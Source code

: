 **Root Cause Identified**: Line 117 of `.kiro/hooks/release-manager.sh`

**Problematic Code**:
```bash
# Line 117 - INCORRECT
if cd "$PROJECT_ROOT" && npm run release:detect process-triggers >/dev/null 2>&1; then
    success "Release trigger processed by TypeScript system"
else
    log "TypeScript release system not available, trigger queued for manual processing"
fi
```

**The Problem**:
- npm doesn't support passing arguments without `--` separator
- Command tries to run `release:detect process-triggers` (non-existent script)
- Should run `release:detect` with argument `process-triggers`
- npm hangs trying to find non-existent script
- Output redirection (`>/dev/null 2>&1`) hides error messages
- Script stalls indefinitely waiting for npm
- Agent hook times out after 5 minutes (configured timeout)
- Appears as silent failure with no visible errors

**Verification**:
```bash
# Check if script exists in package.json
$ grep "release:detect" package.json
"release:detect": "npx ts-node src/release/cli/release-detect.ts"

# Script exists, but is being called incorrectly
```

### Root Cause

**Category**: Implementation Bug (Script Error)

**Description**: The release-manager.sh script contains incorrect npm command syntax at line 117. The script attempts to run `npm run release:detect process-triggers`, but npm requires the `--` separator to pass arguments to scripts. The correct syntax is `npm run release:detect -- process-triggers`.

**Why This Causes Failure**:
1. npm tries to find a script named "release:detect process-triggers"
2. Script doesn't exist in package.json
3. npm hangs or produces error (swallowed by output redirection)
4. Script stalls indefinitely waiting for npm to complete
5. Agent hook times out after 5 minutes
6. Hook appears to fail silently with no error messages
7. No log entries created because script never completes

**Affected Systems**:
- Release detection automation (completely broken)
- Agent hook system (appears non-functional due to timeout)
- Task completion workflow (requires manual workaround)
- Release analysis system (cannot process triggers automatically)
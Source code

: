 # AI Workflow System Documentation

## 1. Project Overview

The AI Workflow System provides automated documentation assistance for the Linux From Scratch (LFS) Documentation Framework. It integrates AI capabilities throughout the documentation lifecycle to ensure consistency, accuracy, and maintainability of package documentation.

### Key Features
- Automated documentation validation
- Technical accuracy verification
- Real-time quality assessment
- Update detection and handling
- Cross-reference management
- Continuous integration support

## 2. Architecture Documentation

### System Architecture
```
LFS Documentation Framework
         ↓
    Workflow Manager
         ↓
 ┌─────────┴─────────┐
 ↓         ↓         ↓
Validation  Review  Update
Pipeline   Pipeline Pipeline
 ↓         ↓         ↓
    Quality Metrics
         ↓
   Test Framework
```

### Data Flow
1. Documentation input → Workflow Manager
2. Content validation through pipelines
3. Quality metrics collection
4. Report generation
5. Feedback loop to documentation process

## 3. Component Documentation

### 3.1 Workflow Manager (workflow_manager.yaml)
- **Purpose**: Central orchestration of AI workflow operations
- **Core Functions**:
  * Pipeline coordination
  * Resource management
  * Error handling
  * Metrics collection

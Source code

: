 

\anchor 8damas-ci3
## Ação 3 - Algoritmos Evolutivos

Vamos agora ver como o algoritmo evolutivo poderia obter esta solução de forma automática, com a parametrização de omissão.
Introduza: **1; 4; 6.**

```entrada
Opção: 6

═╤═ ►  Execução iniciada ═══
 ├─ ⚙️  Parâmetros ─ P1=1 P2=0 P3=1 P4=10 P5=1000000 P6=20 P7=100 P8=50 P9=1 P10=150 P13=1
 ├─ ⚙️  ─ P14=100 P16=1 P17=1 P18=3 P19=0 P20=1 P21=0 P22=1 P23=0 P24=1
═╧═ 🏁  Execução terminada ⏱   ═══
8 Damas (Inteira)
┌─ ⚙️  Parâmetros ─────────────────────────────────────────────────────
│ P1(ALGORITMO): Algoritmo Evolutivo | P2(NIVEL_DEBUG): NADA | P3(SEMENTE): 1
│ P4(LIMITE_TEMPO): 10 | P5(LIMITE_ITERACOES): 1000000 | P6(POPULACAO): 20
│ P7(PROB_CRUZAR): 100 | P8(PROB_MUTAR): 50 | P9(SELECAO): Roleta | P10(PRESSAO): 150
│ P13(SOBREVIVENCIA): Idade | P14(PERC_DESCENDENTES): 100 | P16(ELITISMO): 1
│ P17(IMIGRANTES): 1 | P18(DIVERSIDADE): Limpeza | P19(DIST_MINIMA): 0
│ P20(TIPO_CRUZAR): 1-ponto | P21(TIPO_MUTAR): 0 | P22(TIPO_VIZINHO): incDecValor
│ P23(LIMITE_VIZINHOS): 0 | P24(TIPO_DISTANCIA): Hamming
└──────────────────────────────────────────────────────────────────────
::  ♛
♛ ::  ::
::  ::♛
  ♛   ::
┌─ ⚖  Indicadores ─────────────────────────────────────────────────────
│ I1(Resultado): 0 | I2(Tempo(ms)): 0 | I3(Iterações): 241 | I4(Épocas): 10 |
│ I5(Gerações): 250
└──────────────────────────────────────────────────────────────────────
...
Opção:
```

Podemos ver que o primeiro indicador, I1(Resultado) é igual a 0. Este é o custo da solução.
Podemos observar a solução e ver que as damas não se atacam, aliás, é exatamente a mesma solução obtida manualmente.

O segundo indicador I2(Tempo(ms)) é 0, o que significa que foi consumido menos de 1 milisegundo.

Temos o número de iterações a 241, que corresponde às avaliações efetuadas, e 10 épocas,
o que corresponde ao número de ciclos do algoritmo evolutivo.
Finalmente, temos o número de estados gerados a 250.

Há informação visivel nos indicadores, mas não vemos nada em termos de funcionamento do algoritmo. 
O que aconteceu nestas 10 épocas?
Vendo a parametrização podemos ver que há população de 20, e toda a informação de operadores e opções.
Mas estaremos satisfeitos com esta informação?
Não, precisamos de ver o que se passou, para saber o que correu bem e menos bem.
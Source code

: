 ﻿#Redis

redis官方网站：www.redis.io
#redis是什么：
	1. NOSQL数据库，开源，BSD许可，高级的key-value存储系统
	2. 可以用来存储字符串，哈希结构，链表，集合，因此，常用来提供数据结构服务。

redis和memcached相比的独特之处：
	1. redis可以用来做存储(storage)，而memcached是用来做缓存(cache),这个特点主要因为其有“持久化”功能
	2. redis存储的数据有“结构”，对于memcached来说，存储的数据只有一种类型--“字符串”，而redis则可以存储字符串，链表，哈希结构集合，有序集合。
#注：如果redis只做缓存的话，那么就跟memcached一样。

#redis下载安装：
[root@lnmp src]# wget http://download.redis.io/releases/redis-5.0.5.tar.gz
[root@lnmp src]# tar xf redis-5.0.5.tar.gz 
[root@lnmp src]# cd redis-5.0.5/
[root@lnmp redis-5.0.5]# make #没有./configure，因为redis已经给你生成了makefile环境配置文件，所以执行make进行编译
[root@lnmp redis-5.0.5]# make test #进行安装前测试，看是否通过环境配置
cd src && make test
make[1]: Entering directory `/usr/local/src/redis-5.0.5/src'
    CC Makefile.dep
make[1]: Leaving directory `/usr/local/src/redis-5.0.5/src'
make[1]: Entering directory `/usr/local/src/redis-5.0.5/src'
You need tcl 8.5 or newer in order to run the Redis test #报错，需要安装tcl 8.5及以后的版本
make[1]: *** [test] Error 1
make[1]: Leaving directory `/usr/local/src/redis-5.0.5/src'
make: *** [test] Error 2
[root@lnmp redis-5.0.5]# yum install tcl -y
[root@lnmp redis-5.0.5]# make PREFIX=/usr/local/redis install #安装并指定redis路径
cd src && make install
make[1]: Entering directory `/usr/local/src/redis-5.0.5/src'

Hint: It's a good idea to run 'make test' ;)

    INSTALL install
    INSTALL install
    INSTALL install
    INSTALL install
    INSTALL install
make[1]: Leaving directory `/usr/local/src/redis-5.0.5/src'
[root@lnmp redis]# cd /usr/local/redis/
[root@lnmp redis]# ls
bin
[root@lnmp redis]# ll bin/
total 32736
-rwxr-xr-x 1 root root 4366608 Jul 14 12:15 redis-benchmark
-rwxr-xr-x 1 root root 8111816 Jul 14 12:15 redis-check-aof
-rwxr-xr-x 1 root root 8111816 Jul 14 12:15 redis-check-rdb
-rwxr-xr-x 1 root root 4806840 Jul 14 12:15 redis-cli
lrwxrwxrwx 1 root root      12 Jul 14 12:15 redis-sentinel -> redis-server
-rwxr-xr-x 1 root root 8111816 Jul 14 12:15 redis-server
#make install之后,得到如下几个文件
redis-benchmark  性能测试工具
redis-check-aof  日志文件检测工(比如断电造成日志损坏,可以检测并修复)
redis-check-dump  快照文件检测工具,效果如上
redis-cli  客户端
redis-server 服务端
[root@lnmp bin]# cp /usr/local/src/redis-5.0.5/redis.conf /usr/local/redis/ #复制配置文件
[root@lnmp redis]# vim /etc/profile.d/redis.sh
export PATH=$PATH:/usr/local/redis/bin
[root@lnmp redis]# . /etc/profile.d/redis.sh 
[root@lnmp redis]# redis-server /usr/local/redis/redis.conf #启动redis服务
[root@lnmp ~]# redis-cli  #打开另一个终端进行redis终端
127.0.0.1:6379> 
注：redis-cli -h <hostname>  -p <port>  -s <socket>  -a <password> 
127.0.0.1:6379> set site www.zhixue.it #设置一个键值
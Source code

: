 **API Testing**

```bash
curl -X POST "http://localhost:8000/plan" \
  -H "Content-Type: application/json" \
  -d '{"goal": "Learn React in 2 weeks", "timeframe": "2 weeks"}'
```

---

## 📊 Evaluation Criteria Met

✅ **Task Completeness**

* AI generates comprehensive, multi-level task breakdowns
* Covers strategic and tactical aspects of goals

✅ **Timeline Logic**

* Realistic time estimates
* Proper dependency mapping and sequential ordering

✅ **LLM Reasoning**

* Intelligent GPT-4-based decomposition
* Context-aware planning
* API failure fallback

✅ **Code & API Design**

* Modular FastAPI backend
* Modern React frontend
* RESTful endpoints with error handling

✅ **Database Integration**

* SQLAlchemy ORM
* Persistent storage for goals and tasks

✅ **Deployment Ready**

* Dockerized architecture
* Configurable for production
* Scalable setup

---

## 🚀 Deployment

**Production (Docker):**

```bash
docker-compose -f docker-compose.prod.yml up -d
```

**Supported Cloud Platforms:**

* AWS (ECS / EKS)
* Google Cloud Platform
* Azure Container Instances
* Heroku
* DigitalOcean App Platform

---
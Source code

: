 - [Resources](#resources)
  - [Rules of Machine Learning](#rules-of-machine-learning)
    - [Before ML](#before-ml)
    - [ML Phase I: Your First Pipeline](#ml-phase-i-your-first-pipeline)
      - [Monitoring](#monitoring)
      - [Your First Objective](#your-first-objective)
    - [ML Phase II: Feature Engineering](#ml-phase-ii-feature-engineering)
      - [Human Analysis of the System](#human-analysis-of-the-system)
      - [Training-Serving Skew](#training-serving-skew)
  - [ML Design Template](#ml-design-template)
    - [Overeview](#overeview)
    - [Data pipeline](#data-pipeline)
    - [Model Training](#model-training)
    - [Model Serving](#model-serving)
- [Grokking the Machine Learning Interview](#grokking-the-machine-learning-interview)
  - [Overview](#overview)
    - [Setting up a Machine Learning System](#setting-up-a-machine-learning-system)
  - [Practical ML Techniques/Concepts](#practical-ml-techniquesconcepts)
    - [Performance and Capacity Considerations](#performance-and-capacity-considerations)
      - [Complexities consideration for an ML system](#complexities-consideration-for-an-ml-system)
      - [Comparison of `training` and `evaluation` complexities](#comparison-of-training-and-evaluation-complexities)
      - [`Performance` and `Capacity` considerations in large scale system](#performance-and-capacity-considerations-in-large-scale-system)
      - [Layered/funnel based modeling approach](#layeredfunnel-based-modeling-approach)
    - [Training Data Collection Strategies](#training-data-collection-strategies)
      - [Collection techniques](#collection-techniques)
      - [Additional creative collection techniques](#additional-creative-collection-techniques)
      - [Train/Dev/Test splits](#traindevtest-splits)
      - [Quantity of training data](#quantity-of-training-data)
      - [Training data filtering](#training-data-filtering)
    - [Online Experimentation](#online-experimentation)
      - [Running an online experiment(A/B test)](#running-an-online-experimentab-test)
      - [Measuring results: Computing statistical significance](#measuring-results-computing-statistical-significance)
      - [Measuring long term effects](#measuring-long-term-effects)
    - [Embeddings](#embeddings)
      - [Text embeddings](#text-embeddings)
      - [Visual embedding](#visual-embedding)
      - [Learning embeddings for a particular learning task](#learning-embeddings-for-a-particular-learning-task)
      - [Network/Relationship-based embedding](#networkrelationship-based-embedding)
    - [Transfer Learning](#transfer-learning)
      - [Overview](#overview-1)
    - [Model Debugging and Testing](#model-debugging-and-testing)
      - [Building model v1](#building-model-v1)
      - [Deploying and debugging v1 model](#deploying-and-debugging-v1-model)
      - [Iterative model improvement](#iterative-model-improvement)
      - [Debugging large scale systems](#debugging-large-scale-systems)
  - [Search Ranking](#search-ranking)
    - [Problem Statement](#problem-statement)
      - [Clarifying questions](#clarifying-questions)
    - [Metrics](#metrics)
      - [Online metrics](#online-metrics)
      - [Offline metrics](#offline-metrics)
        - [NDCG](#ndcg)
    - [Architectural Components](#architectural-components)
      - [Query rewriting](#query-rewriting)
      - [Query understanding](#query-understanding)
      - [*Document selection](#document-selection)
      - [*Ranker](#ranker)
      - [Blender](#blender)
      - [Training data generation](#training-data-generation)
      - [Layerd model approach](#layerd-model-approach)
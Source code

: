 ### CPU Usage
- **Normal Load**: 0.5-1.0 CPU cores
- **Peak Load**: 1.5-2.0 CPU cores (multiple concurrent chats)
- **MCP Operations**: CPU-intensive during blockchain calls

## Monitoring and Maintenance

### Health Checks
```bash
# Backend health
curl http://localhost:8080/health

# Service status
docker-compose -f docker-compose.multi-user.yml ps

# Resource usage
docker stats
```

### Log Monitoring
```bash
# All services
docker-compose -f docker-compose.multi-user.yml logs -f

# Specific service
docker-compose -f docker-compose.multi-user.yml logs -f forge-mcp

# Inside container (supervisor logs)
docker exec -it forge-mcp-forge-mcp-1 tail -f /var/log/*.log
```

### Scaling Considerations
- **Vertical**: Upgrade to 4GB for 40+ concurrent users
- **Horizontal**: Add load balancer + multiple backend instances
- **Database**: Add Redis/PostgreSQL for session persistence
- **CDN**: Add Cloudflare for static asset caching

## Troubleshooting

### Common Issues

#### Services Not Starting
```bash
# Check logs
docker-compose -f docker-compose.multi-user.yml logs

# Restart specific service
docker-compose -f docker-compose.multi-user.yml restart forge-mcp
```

★ ★ ★ ★ ★

Copy exactly the stretch of data above from the line with "- [Online Experimentation](#online-experimentation)" through the line with "- [Learning embeddings", and omit all other lines.

Response:
    - [Online Experimentation](#online-experimentation)
      - [Running an online experiment(A/B test)](#running-an-online-experimentab-test)
      - [Measuring results: Computing statistical significance](#measuring-results-computing-statistical-significance)
      - [Measuring long term effects](#measuring-long-term-effects)
    - [Embeddings](#embeddings)
      - [Text embeddings](#text-embeddings)
      - [Visual embedding](#visual-embedding)
      - [Learning embeddings for a particular learning task](#learning-embeddings-for-a-particular-learning-task)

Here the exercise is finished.